Start of Block

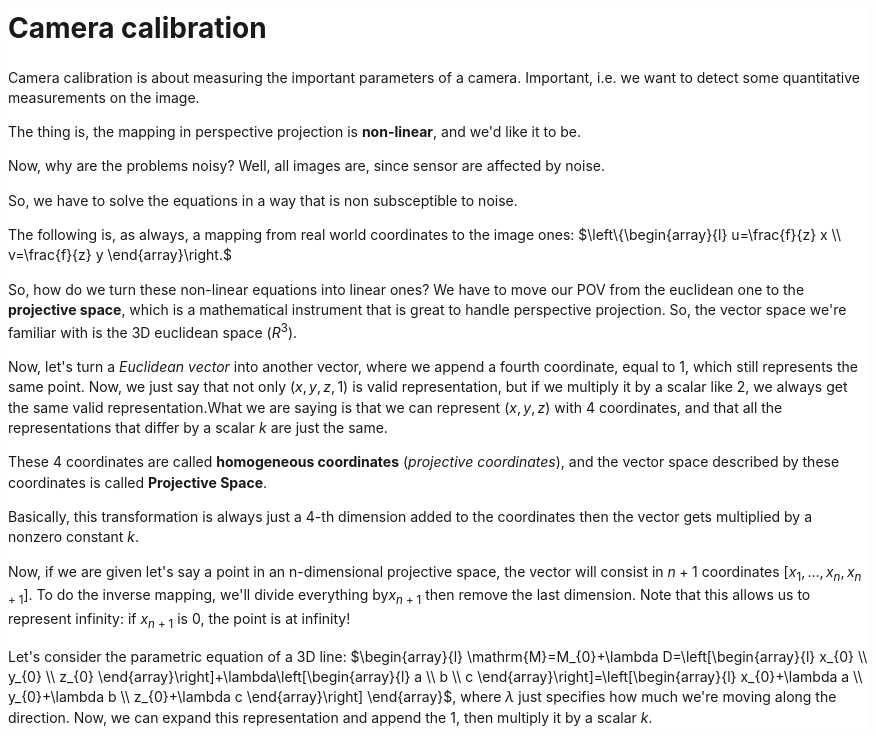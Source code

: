 # Camera calibration

Camera calibration is about measuring the important parameters of a camera. Important, i.e. we want to detect some quantitative measurements on the image. 

The thing is, the mapping in perspective projection is **non-linear**, and we'd like it to be.

Now, why are the problems noisy? Well, all images are, since sensor are affected by noise.

So, we have to solve the equations in a way that is non subsceptible to noise.

The following is, as always, a mapping from real world coordinates to the image ones: $\left\{\begin{array}{l}
u=\frac{f}{z} x \\
v=\frac{f}{z} y
\end{array}\right.$

So, how do we turn these non-linear equations into linear ones? We have to move our POV from the euclidean one to the **projective space**, which is a mathematical instrument that is great to handle perspective projection. So, the vector space we're familiar with is the 3D euclidean space ($R^3$).

Now, let's turn a *Euclidean vector* into another vector, where we append a fourth coordinate, equal to $1$, which still represents the same point. Now, we just say that not only $(x,y,z,1)$ is valid representation, but if we multiply it by a scalar like $2$, we always get the same valid representation.What we are saying is that we can represent $(x,y,z)$ with 4 coordinates, and that all the representations that differ by a scalar $k$ are just the same. 

These 4 coordinates are called **homogeneous coordinates** (*projective coordinates*), and the vector space described by these coordinates is called **Projective Space**.

Basically, this transformation is always just a 4-th dimension added to the coordinates then the vector gets multiplied by a nonzero constant $k$.

Now, if we are given let's say a point in an n-dimensional projective space, the vector will consist in $n+1$ coordinates $[x_1,\dots,x_n,x_{n+1}]$. To do the inverse mapping, we'll divide everything by$x_{n+1}$ then remove the last dimension. Note that this allows us to represent infinity: if $x_{n+1}$ is $0$, the point is at infinity!

Let's consider the parametric equation of a 3D line: $\begin{array}{l}
\mathrm{M}=M_{0}+\lambda D=\left[\begin{array}{l}
x_{0} \\
y_{0} \\
z_{0}
\end{array}\right]+\lambda\left[\begin{array}{l}
a \\
b \\
c
\end{array}\right]=\left[\begin{array}{l}
x_{0}+\lambda a \\
y_{0}+\lambda b \\
z_{0}+\lambda c
\end{array}\right]
\end{array}$, where $\lambda$ just specifies how much we're moving along the direction. Now, we can expand this representation and append the $1$, then multiply it by a scalar $k$.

End of Block

* Work required
Show the lines above with "mapping".

* Your response
The thing is, the mapping in perspective projection is **non-linear**, and we'd like it to be.
The following is, as always, a mapping from real world coordinates to the image ones: $\left\{\begin{array}{l}
Now, if we are given let's say a point in an n-dimensional projective space, the vector will consist in $n+1$ coordinates $[x_1,\dots,x_n,x_{n+1}]$. To do the inverse mapping, we'll divide everything by$x_{n+1}$ then remove the last dimension. Note that this allows us to represent infinity: if $x_{n+1}$ is $0$, the point is at infinity!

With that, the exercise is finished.